Los matrimonios se producían (se producen) porque apetecía y existía un deseo profundo de hacer que todo el mundo lo viese. Que se conociese y reconociese la enorme suerte de ser amado por la persona que se ama. Igual que llevaban siglos haciendo otros. Una posibilidad que a nosotros se nos había negado.

No fue fácil. Pese a  las modificaciones legales que ya se habían realizado en Cataluña o Navarra, pese contar con un apoyo cercano al 70% de los españoles, la resistencia a la nueva norma elaborada por el PSOE fue tan rancia como firme.

En junio de aquel año, en los debates en el Senado, aparecerían “expertos” que insultaban a la inteligencia calificando la homosexualidad de patología y de «trastorno emotivo», o aseverando, entre otras ligerezas, que gais y lesbianas provienen generalmente de familias con padres «hostiles, alcohólicos y distantes» y madres «sobreprotectoras» con los hijos varones y «frías» con las mujeres (cree el ladrón que todos los padres y madres son de su condición).

Tras la publicación de la Ley toda la oposición homófoba se lanzaba a la calle. Hubo nuevas manifestaciones, anatemas, amenazas. Aparecieron jueces y concejales negándose a casar a las parejas. Se presentó un recurso al Tribunal Constitucional para defender lo indefendible: la homofobia de los de siempre. Nada pudo frenar lo que la sociedad ya había sancionado mucho antes.

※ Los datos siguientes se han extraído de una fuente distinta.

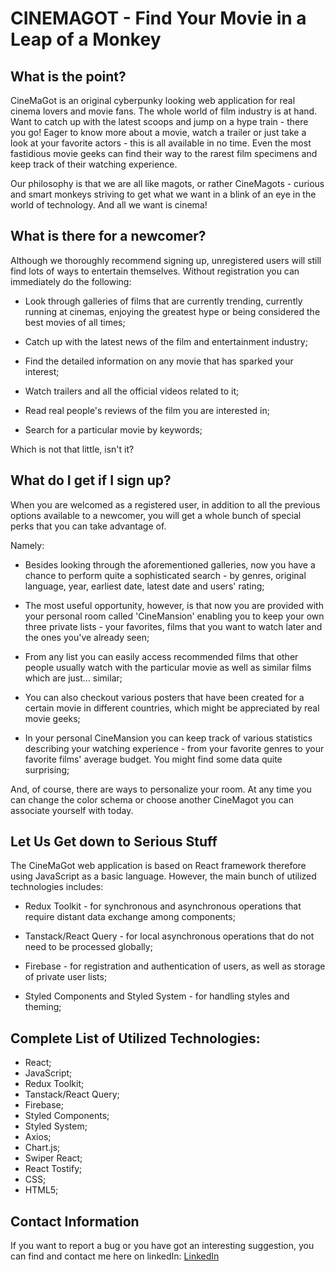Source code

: # CINEMAGOT - Find Your Movie in a Leap of a Monkey

## What is the point?

CineMaGot is an original cyberpunky looking web application for real cinema
lovers and movie fans. The whole world of film industry is at hand. Want to
catch up with the latest scoops and jump on a hype train - there you go! Eager
to know more about a movie, watch a trailer or just take a look at your favorite
actors - this is all available in no time. Even the most fastidious movie geeks
can find their way to the rarest film specimens and keep track of their watching
experience.

Our philosophy is that we are all like magots, or rather CineMagots - curious
and smart monkeys striving to get what we want in a blink of an eye in the world
of technology. And all we want is cinema!

## What is there for a newcomer?

Although we thoroughly recommend signing up, unregistered users will still find
lots of ways to entertain themselves. Without registration you can immediately
do the following:

- Look through galleries of films that are currently trending, currently running
  at cinemas, enjoying the greatest hype or being considered the best movies of
  all times;

- Catch up with the latest news of the film and entertainment industry;

- Find the detailed information on any movie that has sparked your interest;

- Watch trailers and all the official videos related to it;

- Read real people's reviews of the film you are interested in;

- Search for a particular movie by keywords;

Which is not that little, isn't it?

## What do I get if I sign up?

When you are welcomed as a registered user, in addition to all the previous
options available to a newcomer, you will get a whole bunch of special perks
that you can take advantage of.

Namely:

- Besides looking through the aforementioned galleries, now you have a chance to
  perform quite a sophisticated search - by genres, original language, year,
  earliest date, latest date and users' rating;

- The most useful opportunity, however, is that now you are provided with your
  personal room called 'CineMansion' enabling you to keep your own three private
  lists - your favorites, films that you want to watch later and the ones you've
  already seen;

- From any list you can easily access recommended films that other people
  usually watch with the particular movie as well as similar films which are
  just… similar;

- You can also checkout various posters that have been created for a certain
  movie in different countries, which might be appreciated by real movie geeks;

- In your personal CineMansion you can keep track of various statistics
  describing your watching experience - from your favorite genres to your
  favorite films' average budget. You might find some data quite surprising;

And, of course, there are ways to personalize your room. At any time you can
change the color schema or choose another CineMagot you can associate yourself
with today.

## Let Us Get down to Serious Stuff

The CineMaGot web application is based on React framework therefore using
JavaScript as a basic language. However, the main bunch of utilized technologies
includes:

- Redux Toolkit - for synchronous and asynchronous operations that require
  distant data exchange among components;

- Tanstack/React Query - for local asynchronous operations that do not need to
  be processed globally;

- Firebase - for registration and authentication of users, as well as storage of
  private user lists;

- Styled Components and Styled System - for handling styles and theming;

## Complete List of Utilized Technologies:

- React;
- JavaScript;
- Redux Toolkit;
- Tanstack/React Query;
- Firebase;
- Styled Components;
- Styled System;
- Axios;
- Chart.js;
- Swiper React;
- React Tostify;
- CSS;
- HTML5;

## Contact Information

If you want to report a bug or you have got an interesting suggestion, you can
find and contact me here on linkedIn:
[LinkedIn](https://www.linkedin.com/in/yevhen-petrunkin/)
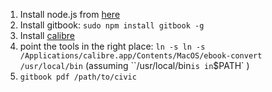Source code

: 1.  Install node.js from [here](http://nodejs.org)
2.  Install gitbook: `sudo npm install gitbook -g`
3.  Install [calibre](http://calibre-ebook.com/download)
4.  point the tools in the right place: `ln -s ln -s /Applications/calibre.app/Contents/MacOS/ebook-convert /usr/local/bin` (assuming ``/usr/local/bin` is in `$PATH` )
5.  `gitbook pdf /path/to/civic`
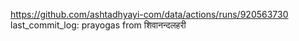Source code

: https://github.com/ashtadhyayi-com/data/actions/runs/920563730
last_commit_log: prayogas from शिवानन्दलहरी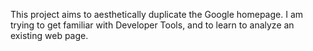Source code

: This project aims to aesthetically duplicate the Google homepage. I am trying to get familiar with Developer Tools, and to learn to analyze an existing web page.

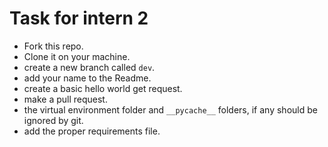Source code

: # Task for intern 2

- Fork this repo.
- Clone it on your machine.
- create a new branch called `dev`.
- add your name to the Readme.
- create a basic hello world get request.
- make a pull request.
- the virtual environment folder and `__pycache__` folders, if any should be ignored by git.
- add the proper requirements file.
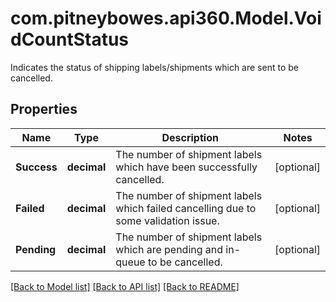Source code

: # com.pitneybowes.api360.Model.VoidCountStatus
Indicates the status of shipping labels/shipments which are sent to be cancelled.

## Properties

Name | Type | Description | Notes
------------ | ------------- | ------------- | -------------
**Success** | **decimal** | The number of shipment labels which have been successfully cancelled. | [optional] 
**Failed** | **decimal** | The number of shipment labels which failed cancelling due to some validation issue. | [optional] 
**Pending** | **decimal** | The number of shipment labels which are pending and in-queue to be cancelled. | [optional] 

[[Back to Model list]](../README.md#documentation-for-models) [[Back to API list]](../README.md#documentation-for-api-endpoints) [[Back to README]](../README.md)

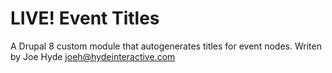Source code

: # LIVE! Event Titles
A Drupal 8 custom module that autogenerates titles for event nodes.
Writen by Joe Hyde joeh@hydeinteractive.com

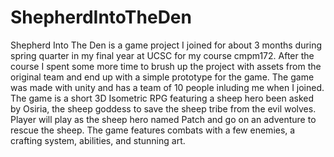 # ShepherdIntoTheDen
Shepherd Into The Den is a game project I joined for about 3 months during spring quarter in my final year at UCSC for my course cmpm172. After the course I spent some more time to brush up the project with assets from the original team and end up with a simple prototype for the game. The game was made with unity and has a team of 10 people inluding me when I joined. The game is a short 3D Isometric RPG featuring a sheep hero been asked by Osiria, the sheep goddess to save the sheep tribe from the evil wolves. Player will play as the sheep hero named Patch and go on an adventure to rescue the sheep. The game features combats with a few enemies, a crafting system, abilities, and stunning art.
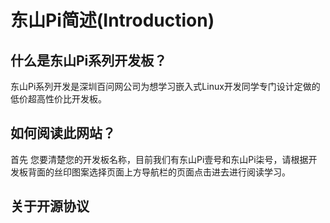 # 东山Pi简述(Introduction)

## 什么是东山Pi系列开发板？
  东山Pi系列开发是深圳百问网公司为想学习嵌入式Linux开发同学专门设计定做的低价超高性价比开发板。

## 如何阅读此网站？
  首先 您要清楚您的开发板名称，目前我们有东山Pi壹号和东山Pi柒号，请根据开发板背面的丝印图案选择页面上方导航栏的页面点击进去进行阅读学习。

## 关于开源协议


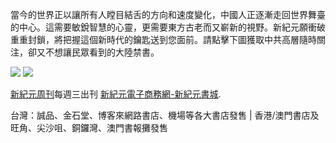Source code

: ﻿<p>當今的世界正以讓所有人瞠目結舌的方向和速度變化，中國人正逐漸走回世界舞臺的中心。這需要敏銳智慧的心靈，更需要東方古老而又嶄新的視野。新紀元願衝破重重封鎖，將把握這個新時代的鑰匙送到您面前。請點擊下圖獲取中共高層隨時關注，卻又不想讓民眾看到的大陸禁書。
</p>
<a id="user-content-header" href="https://d17p1oh0ziq5ny.cloudfront.net/cn/books/shop?m=https://d17p1oh0ziq5ny.cloudfront.net&amp;u=1001web"><img border="0" src="https://cloud.githubusercontent.com/assets/19661274/16028172/eb36cb2e-321f-11e6-90e4-c0677ebd0759.jpg" style="max-width:100%;"></a>

<img src="https://cloud.githubusercontent.com/assets/19661274/16099611/82086396-339c-11e6-89e2-241320f5f270.png">

<p><a id="user-content-xjyweekly" href="https://github.com/xjy16/weekly">新紀元周刊</a>每週三出刊
<a id="user-content-xjyweekly" href="https://d17p1oh0ziq5ny.cloudfront.net/cn/books/shop?m=https://d17p1oh0ziq5ny.cloudfront.net&amp;u=1001web">新紀元電子商務網-新紀元書城</a>.</p>

<p>台灣：誠品、金石堂、博客來網路書店、機場等各大書店發售 | 香港/澳門書店及旺角、尖沙咀、銅鑼灣、澳門書報攤發售</p>

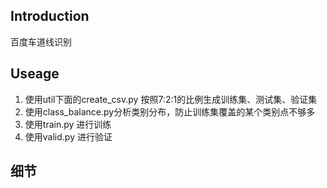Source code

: ## Introduction
百度车道线识别

## Useage

1. 使用util下面的create_csv.py 按照7:2:1的比例生成训练集、测试集、验证集
2. 使用class_balance.py分析类别分布，防止训练集覆盖的某个类别点不够多
3. 使用train.py 进行训练
4. 使用valid.py 进行验证

## 细节
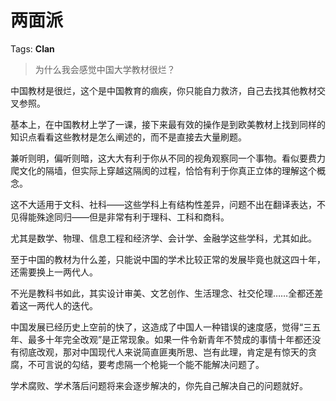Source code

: # 两面派

Tags: **Clan**

> 为什么我会感觉中国大学教材很烂？



中国教材是很烂，这个是中国教育的痼疾，你只能自力救济，自己去找其他教材交叉参照。

基本上，在中国教材上学了一课，接下来最有效的操作是到欧美教材上找到同样的知识点看看这些教材是怎么阐述的，而不是直接去大量刷题。

兼听则明，偏听则暗，这大大有利于你从不同的视角观察同一个事物。看似要费力爬文化的隔墙，但实际上穿越这隔阂的过程，恰恰有利于你真正立体的理解这个概念。

这不大适用于文科、社科——这些学科上有结构性差异，问题不出在翻译表达，不见得能殊途同归——但是非常有利于理科、工科和商科。

尤其是数学、物理、信息工程和经济学、会计学、金融学这些学科，尤其如此。

  


至于中国的教材为什么差，只能说中国的学术比较正常的发展毕竟也就这四十年，还需要换上一两代人。

不光是教科书如此，其实设计审美、文艺创作、生活理念、社交伦理……全都还差着这一两代人的迭代。

中国发展已经历史上空前的快了，这造成了中国人一种错误的速度感，觉得“三五年、最多十年完全改观”是正常现象。如果一件令新青年不赞成的事情十年都还没有彻底改观，那对中国现代人来说简直匪夷所思、岂有此理，肯定是有惊天的贪腐，不可言说的勾结，要考虑隔一个枪毙一个能不能解决问题了。

学术腐败、学术落后问题将来会逐步解决的，你先自己解决自己的问题就好。



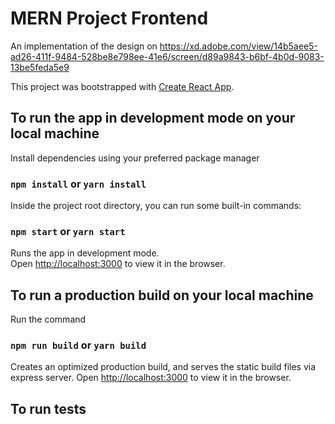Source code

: # MERN Project Frontend

An implementation of the design on https://xd.adobe.com/view/14b5aee5-ad26-411f-9484-528be8e798ee-41e6/screen/d89a9843-b6bf-4b0d-9083-13be5feda5e9

This project was bootstrapped with
[Create React App](https://github.com/facebook/create-react-app).

## To run the app in development mode on your local machine

Install dependencies using your preferred package manager

### `npm install` or `yarn install`

Inside the project root directory, you can run some built-in commands:

### `npm start` or `yarn start`

Runs the app in development mode.<br> Open
[http://localhost:3000](http://localhost:3000) to view it in the browser.

## To run a production build on your local machine

Run the command

### `npm run build` or `yarn build`

Creates an optimized production build, and serves the static build files via
express server. Open [http://localhost:3000](http://localhost:3000) to view it
in the browser.

## To run tests
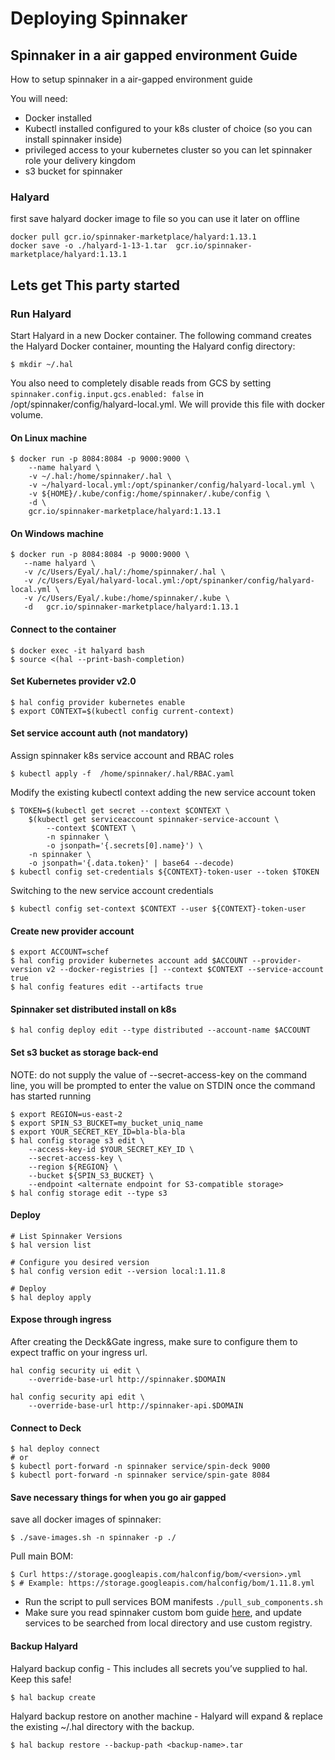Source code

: # Deploying Spinnaker

## Spinnaker in a air gapped environment Guide

How to setup spinnaker in a air-gapped environment guide

You will need:

* Docker installed
* Kubectl installed configured to your k8s cluster of choice (so you can install spinnaker inside)
* privileged access to your kubernetes cluster so you can let spinnaker role your delivery kingdom
* s3 bucket for spinnaker

### Halyard

first save halyard docker image to file so you can use it later on offline

    docker pull gcr.io/spinnaker-marketplace/halyard:1.13.1
    docker save -o ./halyard-1-13-1.tar  gcr.io/spinnaker-marketplace/halyard:1.13.1

## Lets get This party started

### Run Halyard

Start Halyard in a new Docker container.
The following command creates the Halyard Docker container, mounting the Halyard config directory:

    $ mkdir ~/.hal

You also need to completely disable reads from GCS by setting `spinnaker.config.input.gcs.enabled: false` in /opt/spinnaker/config/halyard-local.yml. We will provide this file with docker volume.

#### On Linux machine

    $ docker run -p 8084:8084 -p 9000:9000 \
        --name halyard \
        -v ~/.hal:/home/spinnaker/.hal \
        -v ~/halyard-local.yml:/opt/spinanker/config/halyard-local.yml \
        -v ${HOME}/.kube/config:/home/spinnaker/.kube/config \
        -d \
        gcr.io/spinnaker-marketplace/halyard:1.13.1

#### On Windows machine

    $ docker run -p 8084:8084 -p 9000:9000 \
       --name halyard \
       -v /c/Users/Eyal/.hal/:/home/spinnaker/.hal \
       -v /c/Users/Eyal/halyard-local.yml:/opt/spinanker/config/halyard-local.yml \
       -v /c/Users/Eyal/.kube:/home/spinnaker/.kube \
       -d   gcr.io/spinnaker-marketplace/halyard:1.13.1

#### Connect to the container

    $ docker exec -it halyard bash
    $ source <(hal --print-bash-completion)

#### Set Kubernetes provider v2.0

    $ hal config provider kubernetes enable
    $ export CONTEXT=$(kubectl config current-context)

#### Set service account auth (not mandatory)

Assign spinnaker k8s service account and RBAC roles

    $ kubectl apply -f  /home/spinnaker/.hal/RBAC.yaml

Modify the existing kubectl context adding the new service account token

    $ TOKEN=$(kubectl get secret --context $CONTEXT \
        $(kubectl get serviceaccount spinnaker-service-account \
            --context $CONTEXT \
            -n spinnaker \
            -o jsonpath='{.secrets[0].name}') \
        -n spinnaker \
        -o jsonpath='{.data.token}' | base64 --decode)
    $ kubectl config set-credentials ${CONTEXT}-token-user --token $TOKEN

Switching to the new service account credentials

    $ kubectl config set-context $CONTEXT --user ${CONTEXT}-token-user

#### Create new provider account

    $ export ACCOUNT=schef
    $ hal config provider kubernetes account add $ACCOUNT --provider-version v2 --docker-registries [] --context $CONTEXT --service-account true
    $ hal config features edit --artifacts true

#### Spinnaker set distributed install on k8s

    $ hal config deploy edit --type distributed --account-name $ACCOUNT

#### Set s3 bucket as storage back-end

NOTE: do not supply the value of --secret-access-key on the command line, you will be prompted to enter the value on STDIN once the command has started running

    $ export REGION=us-east-2
    $ export SPIN_S3_BUCKET=my_bucket_uniq_name
    $ export YOUR_SECRET_KEY_ID=bla-bla-bla
    $ hal config storage s3 edit \
        --access-key-id $YOUR_SECRET_KEY_ID \
        --secret-access-key \
        --region ${REGION} \
        --bucket ${SPIN_S3_BUCKET} \
        --endpoint <alternate endpoint for S3-compatible storage>
    $ hal config storage edit --type s3

#### Deploy

    # List Spinnaker Versions
    $ hal version list

    # Configure you desired version
    $ hal config version edit --version local:1.11.8

    # Deploy
    $ hal deploy apply

#### Expose through ingress

After creating the Deck&Gate ingress, make sure to configure them to expect traffic on your ingress url.

    hal config security ui edit \
        --override-base-url http://spinnaker.$DOMAIN

    hal config security api edit \
        --override-base-url http://spinnaker-api.$DOMAIN


#### Connect to Deck

    $ hal deploy connect
    # or
    $ kubectl port-forward -n spinnaker service/spin-deck 9000
    $ kubectl port-forward -n spinnaker service/spin-gate 8084

#### Save necessary things for when you go air gapped

save all docker images of spinnaker:

    $ ./save-images.sh -n spinnaker -p ./

Pull main BOM:

    $ Curl https://storage.googleapis.com/halconfig/bom/<version>.yml
    $ # Example: https://storage.googleapis.com/halconfig/bom/1.11.8.yml

* Run the script to pull services BOM manifests `./pull_sub_components.sh`
* Make sure you read spinnaker custom bom guide [here](https://www.spinnaker.io/guides/operator/custom-boms), and update services to be searched from local directory and use custom registry.

#### Backup Halyard

Halyard backup config - This includes all secrets you’ve supplied to hal. Keep this safe!

    $ hal backup create

Halyard backup restore on another machine - Halyard will expand & replace the existing ~/.hal directory with the backup.

    $ hal backup restore --backup-path <backup-name>.tar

Desde aquellas fechas la aceptación del matrimonio homosexual, la igualdad que desprende la ley, ha impregnado todas las capas sociales y el año pasado se conocía, en un estudio realizado por un importante instituto de investigación sociológica (Pew Research Center), que España aparece a la cabeza de los países con mayor aceptación de la homosexualidad. Según este trabajo, tan solo un 6% de los españoles estima que la homosexualidad es “moralmente inaceptable”, el menor porcentaje de los cuarenta países del sondeo. Para el 93% de los españoles la homosexualidad es “moralmente aceptable” o ni siquiera es un problema moral.

Esto, todo esto, esta sociedad, este tipo de vida, esta dignidad de las personas, de las familias, el futuro mejor que ofreceremos a nuestros hijos, nacía ese día con esa ley. Que ha permitido que tantas familias españolas hayan podido casar a sus hijos con quien ellos querían. Que muchos estén recibiendo estos días su invitación a las nuevas bodas. La de los primos lejanos o el hermano preferido; la del hijo al que al fin hemos comprendido o la madre que un día abrió las ventanas para que entrara la luz. Será la boda de la vecina del cuarto o del compañero de colegio al que jamás “le notamos nada”. Será…

No, no creo que todo esté solucionado. La lucha no ha acabado. Noto la homofobia como la notamos todos. Incluso en lugares donde se habla de igualdad se discrimina según de qué “igualdad” se hable. Los delitos de odio no van a menos ni han decaído las asociaciones que nos llevarían a la cárcel como remedio imprescindible para mejorar la educación. Sin embargo sé (¡lo sé!) algo que ellos aún no han entendido. Que han perdido. Ahora y siempre y para siempre. Nada volverá a ser como antes de aquel julio de 2005.

Las piedras, al caer en un estanque, generan círculos concéntricos de ondas que crecen al alejarse de su origen. Eso es cada familia homoparental, cada pareja homosexual. Casados o no, según les dé la gana. Un centro de energía que modifica y cambia el ecosistema próximo. Nos atacan inútilmente. Esos círculos les acabarán afectando, envolviendo, rodeando. Están acabados. Patalearán su desesperación y creerán que logran algo salpicando su voz retorcida y sarmentosa. No. Nada. Nunca más.

La vida es un caudal impetuoso que se lleva por delante todo lo que está muerto, lo que no tiene raíces sólidas para anclarse y seguir creciendo. Creciendo como el amor.

El Amor en Igualdad.

A todos nosotros, hombres y mujeres, Felicidades por este aniversario. El de la risa y la alegría. El del matrimonio igualitario.